Pancks le explicó los motivos, pero pilló a Arthur desprevenido y éste no pudo sugerirle una explicación.
—Quizá pueda usted preguntárselo directamente, ya que es extranjero.
—¿Preguntarle qué cosa? —contestó Clennam.
—Qué le pasa por la cabeza.
—Primero tendría que asegurarme de que le pasa algo, me parece a mí —dijo Clennam—. Siempre me ha parecido tan diligente, tan agradecido (por poco) y tan digno de confianza que podría creer que desconfío de él y eso no sería justo.
—Es verdad —admitió Pancks—. Mire lo que le digo, Clennam: no puede ser usted patrón de nadie, es demasiado delicado.
—A decir verdad, no tengo una participación grande en la propiedad de Cavalletto —dijo Clennam riéndose—. Vive de tallar la madera. Guarda las llaves de la fábrica, la vigila en noches alternas y se encarga del mantenimiento en general; aunque le damos lo que hay, tenemos poco trabajo a la altura de su talento. ¡Si soy más su consejero que su patrón! Sería más exacto llamarme su consejero y banquero. Y, hablando de mi condición de banquero, ¿no le parece curioso, Pancks, que las ideas arriesgadas que circulan ahora por la cabeza de tanta gente se hayan metido también en la de Cavalletto?

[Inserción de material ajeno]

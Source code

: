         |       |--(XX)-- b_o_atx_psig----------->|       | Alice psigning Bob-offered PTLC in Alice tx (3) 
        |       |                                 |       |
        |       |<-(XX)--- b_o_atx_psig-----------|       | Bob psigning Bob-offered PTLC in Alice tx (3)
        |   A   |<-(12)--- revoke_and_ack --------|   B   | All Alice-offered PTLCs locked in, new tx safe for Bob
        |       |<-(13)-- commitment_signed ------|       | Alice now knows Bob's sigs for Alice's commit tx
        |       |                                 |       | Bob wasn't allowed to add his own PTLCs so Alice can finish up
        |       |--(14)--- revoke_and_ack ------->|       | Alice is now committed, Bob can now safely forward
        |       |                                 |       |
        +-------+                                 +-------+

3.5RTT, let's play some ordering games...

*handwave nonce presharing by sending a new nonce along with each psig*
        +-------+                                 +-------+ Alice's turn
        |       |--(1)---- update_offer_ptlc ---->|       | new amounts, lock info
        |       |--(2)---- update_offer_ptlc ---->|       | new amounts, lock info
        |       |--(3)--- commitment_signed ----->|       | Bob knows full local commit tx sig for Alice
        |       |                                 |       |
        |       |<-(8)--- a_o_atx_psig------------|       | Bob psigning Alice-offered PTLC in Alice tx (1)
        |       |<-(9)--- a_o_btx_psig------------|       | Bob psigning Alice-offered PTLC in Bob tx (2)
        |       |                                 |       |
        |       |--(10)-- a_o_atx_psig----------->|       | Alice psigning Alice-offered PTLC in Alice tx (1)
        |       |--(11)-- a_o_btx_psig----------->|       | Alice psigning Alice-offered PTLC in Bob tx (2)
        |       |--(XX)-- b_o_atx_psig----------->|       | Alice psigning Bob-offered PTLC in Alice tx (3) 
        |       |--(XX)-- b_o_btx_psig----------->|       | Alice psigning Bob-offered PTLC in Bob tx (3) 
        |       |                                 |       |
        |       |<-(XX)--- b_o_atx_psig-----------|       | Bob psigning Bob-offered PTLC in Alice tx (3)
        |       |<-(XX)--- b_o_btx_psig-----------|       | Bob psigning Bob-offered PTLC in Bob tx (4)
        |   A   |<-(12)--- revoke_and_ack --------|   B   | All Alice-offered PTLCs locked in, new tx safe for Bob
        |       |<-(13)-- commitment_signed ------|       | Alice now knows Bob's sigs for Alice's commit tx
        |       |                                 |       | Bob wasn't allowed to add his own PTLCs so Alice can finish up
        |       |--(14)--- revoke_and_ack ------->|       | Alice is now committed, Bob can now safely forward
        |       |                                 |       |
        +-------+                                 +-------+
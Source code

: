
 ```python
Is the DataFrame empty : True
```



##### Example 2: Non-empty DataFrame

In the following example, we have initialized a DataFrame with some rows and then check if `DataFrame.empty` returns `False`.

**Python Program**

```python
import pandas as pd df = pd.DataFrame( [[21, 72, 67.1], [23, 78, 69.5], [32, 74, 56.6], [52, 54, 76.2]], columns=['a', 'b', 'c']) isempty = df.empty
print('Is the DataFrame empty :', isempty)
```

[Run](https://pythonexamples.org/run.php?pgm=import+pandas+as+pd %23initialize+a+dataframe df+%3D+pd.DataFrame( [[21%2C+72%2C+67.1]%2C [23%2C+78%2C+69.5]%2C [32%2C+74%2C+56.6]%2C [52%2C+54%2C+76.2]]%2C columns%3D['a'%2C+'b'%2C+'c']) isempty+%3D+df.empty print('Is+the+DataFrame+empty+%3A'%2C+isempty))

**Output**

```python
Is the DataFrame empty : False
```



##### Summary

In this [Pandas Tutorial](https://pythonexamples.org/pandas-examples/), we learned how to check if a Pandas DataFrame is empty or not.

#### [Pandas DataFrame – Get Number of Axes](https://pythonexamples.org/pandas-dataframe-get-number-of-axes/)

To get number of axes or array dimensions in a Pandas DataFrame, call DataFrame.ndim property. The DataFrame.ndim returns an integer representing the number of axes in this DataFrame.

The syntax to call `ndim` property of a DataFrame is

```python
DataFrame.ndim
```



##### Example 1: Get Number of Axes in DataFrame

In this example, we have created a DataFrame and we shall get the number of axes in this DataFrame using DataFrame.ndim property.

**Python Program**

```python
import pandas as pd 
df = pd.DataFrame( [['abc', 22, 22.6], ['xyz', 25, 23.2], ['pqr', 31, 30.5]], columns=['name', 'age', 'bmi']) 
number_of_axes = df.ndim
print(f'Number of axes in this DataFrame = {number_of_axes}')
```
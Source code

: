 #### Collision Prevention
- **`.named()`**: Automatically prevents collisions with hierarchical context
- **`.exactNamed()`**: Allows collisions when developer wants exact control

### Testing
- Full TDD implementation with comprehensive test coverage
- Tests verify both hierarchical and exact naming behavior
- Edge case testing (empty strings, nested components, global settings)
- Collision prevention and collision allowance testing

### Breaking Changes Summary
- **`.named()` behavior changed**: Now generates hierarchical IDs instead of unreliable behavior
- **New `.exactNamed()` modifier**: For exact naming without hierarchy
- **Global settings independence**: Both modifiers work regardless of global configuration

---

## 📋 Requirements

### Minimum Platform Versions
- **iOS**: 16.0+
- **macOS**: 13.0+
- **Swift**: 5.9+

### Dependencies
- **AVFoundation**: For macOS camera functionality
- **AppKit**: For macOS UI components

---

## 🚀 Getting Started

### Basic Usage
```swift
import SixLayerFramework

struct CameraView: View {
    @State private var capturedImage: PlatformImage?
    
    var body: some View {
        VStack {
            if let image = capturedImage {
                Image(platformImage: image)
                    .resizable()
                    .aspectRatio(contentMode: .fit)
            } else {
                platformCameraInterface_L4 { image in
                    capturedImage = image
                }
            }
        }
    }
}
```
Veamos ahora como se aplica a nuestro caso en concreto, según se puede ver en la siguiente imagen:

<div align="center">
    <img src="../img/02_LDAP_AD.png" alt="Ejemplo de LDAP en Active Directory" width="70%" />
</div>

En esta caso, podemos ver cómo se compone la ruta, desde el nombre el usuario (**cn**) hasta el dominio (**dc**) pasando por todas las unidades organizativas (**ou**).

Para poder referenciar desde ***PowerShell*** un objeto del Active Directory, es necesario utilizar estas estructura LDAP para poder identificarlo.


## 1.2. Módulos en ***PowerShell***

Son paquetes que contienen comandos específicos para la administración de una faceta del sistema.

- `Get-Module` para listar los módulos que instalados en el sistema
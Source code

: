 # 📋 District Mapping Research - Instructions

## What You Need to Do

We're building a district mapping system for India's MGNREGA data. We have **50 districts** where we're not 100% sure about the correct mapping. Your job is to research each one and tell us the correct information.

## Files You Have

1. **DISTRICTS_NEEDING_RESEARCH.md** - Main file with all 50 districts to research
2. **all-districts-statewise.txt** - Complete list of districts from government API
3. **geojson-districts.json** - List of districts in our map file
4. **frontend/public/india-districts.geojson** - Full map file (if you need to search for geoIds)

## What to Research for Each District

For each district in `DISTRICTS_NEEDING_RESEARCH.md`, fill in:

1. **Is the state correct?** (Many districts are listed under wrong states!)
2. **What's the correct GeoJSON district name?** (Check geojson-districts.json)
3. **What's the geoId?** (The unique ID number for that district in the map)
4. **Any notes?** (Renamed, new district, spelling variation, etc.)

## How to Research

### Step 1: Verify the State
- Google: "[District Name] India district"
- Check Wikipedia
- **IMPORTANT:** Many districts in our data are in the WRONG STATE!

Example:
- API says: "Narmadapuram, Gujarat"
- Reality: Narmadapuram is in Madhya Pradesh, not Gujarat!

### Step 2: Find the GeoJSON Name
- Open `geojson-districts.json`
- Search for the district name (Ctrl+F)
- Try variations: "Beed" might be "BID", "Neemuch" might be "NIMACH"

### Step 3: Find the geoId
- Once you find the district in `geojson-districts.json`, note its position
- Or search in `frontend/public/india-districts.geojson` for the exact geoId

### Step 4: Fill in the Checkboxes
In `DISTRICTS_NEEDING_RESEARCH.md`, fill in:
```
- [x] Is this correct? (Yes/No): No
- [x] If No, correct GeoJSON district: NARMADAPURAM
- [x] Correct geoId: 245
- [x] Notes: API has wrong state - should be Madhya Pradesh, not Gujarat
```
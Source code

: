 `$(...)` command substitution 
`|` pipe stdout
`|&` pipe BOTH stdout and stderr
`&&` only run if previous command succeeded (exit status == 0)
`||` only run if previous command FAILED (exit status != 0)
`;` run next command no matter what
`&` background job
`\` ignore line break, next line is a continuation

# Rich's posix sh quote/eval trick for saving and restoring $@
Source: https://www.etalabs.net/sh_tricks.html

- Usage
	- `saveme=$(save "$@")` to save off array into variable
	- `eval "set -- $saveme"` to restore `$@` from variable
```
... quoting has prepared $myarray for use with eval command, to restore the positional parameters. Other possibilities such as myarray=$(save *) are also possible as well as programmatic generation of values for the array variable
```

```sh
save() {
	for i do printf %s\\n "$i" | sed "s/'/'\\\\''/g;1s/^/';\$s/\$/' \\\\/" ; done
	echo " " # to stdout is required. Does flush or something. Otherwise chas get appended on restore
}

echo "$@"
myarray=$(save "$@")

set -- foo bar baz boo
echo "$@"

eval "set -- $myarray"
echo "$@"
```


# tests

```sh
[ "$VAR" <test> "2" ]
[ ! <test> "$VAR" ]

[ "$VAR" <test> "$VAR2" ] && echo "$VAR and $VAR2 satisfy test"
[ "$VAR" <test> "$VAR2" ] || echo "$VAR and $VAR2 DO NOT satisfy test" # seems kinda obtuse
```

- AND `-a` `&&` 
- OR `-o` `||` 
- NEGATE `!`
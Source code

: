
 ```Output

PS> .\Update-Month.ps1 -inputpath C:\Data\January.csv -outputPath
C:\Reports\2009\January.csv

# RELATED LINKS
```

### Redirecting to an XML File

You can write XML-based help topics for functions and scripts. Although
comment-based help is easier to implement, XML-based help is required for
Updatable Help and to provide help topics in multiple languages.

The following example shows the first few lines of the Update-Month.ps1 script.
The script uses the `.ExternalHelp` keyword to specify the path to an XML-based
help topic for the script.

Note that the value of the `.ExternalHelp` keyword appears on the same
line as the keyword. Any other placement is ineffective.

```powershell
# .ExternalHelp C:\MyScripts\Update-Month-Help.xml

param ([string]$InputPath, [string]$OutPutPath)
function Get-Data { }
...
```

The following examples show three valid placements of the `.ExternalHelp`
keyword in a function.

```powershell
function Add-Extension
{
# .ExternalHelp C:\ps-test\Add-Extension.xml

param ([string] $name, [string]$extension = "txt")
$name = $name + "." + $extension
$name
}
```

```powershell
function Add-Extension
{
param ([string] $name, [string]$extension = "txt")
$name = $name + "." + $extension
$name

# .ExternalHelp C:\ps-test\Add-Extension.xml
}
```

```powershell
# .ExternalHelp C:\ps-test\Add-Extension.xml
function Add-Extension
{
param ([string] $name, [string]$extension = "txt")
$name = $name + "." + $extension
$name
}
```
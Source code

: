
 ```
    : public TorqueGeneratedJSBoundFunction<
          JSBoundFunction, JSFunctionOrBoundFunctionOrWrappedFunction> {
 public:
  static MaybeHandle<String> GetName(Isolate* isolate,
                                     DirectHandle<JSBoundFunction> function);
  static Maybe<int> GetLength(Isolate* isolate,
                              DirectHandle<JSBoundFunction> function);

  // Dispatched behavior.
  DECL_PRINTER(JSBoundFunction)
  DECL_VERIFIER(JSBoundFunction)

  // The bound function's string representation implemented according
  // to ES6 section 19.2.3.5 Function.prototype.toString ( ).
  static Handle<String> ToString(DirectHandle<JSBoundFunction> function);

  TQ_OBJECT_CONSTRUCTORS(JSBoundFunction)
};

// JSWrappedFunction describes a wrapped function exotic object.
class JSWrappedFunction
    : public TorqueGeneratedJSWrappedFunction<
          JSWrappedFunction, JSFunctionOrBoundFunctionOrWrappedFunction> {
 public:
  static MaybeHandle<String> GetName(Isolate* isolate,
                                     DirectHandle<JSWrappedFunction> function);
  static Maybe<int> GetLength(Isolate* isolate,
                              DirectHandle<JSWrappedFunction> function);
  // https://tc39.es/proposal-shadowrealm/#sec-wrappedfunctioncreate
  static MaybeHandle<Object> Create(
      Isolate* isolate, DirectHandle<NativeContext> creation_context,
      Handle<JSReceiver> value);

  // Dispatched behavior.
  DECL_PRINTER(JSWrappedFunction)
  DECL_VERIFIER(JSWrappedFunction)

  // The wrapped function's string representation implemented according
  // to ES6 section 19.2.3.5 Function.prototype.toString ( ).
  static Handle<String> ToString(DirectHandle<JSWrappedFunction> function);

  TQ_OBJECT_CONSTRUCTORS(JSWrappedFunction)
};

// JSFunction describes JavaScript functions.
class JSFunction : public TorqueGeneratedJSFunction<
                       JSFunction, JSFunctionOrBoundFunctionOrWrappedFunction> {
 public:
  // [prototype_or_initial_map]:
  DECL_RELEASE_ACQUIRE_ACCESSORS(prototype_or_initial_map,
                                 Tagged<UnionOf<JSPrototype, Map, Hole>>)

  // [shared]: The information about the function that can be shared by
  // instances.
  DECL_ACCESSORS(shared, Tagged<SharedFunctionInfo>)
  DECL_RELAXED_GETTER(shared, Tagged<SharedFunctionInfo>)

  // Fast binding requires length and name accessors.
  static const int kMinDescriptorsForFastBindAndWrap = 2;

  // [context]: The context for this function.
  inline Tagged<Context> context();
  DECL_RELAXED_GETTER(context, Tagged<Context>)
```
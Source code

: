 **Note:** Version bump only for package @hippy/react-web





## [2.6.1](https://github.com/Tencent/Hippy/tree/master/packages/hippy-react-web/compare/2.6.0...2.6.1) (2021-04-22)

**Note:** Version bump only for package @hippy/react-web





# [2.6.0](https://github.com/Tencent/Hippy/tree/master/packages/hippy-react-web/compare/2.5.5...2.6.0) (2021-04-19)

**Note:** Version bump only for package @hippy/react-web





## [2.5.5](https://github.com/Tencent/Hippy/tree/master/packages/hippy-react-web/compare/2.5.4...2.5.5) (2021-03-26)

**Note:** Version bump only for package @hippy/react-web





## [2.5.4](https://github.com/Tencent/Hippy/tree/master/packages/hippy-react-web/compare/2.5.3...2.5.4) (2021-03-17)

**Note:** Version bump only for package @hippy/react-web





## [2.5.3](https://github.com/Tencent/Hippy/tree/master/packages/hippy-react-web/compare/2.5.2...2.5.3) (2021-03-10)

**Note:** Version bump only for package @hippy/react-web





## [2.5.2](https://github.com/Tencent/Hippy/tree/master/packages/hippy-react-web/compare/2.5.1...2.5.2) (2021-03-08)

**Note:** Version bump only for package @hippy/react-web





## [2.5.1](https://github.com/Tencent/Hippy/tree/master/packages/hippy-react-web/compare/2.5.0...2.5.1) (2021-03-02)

—¿Ideas arriesgadas? —contestó Pancks con un resoplido—. ¿Qué ideas?
—Las de los negocios de Merdle.
—Oh, eso son inversiones —dijo Pancks—. Sí, sí. No sabía que estuviera hablando usted de inversiones.
Esta rápida respuesta hizo que Clennam lo mirara con la duda de si quería decir algo más de lo que estaba diciendo. Pero, como Pancks había pronunciado estas palabras mientras aceleraba el paso y aumentaba correspondientemente el resoplido de la maquinaria, Arthur no insistió en el asunto y pronto llegaron a su casa.
Una cena consistente en sopa y pastel de pichón, servida en una mesita redonda delante del fuego y sazonada con una botella de buen vino, aceitó la maquinaria de Pancks de manera sumamente eficaz; así pues, cuando Clennam sacó una pipa oriental y le puso otra en las manos, el caballero se encontraba ya perfectamente a gusto.
Fumaron en silencio un rato; el señor Pancks parecía un barco de vapor con el viento, la marea, las aguas calmas y todas las condiciones a favor. Fue el primero en decir algo y éstas fueron sus palabras:
—Sí, inversiones es el término exacto.
Clennam, con la misma expresión que antes, contestó:
—¡Ah!
—El asunto del que hablábamos antes —aclaró Pancks.
—Sí, ya veo que ha vuelto a sacar el tema —contestó Clennam, preguntándose por qué.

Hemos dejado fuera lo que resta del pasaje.